* Required action:
Below are the records; give the number of their lines that contain the word "leader" and nothing more.

* Input for this task:
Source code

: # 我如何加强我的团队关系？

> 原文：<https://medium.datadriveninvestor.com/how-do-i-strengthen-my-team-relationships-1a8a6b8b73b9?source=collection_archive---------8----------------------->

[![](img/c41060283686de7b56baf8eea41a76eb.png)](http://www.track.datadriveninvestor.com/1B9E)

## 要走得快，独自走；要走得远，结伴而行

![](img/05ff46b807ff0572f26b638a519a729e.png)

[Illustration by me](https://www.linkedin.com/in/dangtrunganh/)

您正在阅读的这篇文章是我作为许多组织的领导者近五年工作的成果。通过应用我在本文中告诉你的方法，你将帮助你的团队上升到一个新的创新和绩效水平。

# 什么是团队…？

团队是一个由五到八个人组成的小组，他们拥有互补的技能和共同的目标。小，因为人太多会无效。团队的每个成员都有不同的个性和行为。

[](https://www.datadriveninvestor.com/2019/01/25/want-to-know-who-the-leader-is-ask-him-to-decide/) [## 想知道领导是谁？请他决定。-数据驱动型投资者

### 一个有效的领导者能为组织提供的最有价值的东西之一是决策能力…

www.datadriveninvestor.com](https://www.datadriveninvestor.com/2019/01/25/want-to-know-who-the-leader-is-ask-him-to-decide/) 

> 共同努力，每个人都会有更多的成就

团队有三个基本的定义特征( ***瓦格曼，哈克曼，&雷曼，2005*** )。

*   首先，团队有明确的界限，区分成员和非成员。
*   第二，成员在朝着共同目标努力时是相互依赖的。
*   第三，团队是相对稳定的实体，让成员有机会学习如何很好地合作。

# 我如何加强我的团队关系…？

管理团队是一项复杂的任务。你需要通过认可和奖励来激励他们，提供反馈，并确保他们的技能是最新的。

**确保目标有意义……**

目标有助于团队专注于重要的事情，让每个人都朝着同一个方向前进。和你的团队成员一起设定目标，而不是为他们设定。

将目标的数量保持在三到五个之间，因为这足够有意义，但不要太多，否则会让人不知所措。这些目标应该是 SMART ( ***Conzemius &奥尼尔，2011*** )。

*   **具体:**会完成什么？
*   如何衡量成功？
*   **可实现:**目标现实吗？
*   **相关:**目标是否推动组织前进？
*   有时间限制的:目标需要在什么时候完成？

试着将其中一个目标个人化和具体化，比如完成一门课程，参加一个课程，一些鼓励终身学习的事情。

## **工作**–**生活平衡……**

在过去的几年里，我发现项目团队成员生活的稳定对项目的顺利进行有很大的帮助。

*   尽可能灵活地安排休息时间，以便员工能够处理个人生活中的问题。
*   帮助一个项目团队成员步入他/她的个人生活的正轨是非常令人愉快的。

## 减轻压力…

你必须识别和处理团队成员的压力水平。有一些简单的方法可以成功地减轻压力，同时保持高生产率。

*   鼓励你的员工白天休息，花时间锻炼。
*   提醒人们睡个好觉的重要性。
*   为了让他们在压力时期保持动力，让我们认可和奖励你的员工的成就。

* Solved problem:
2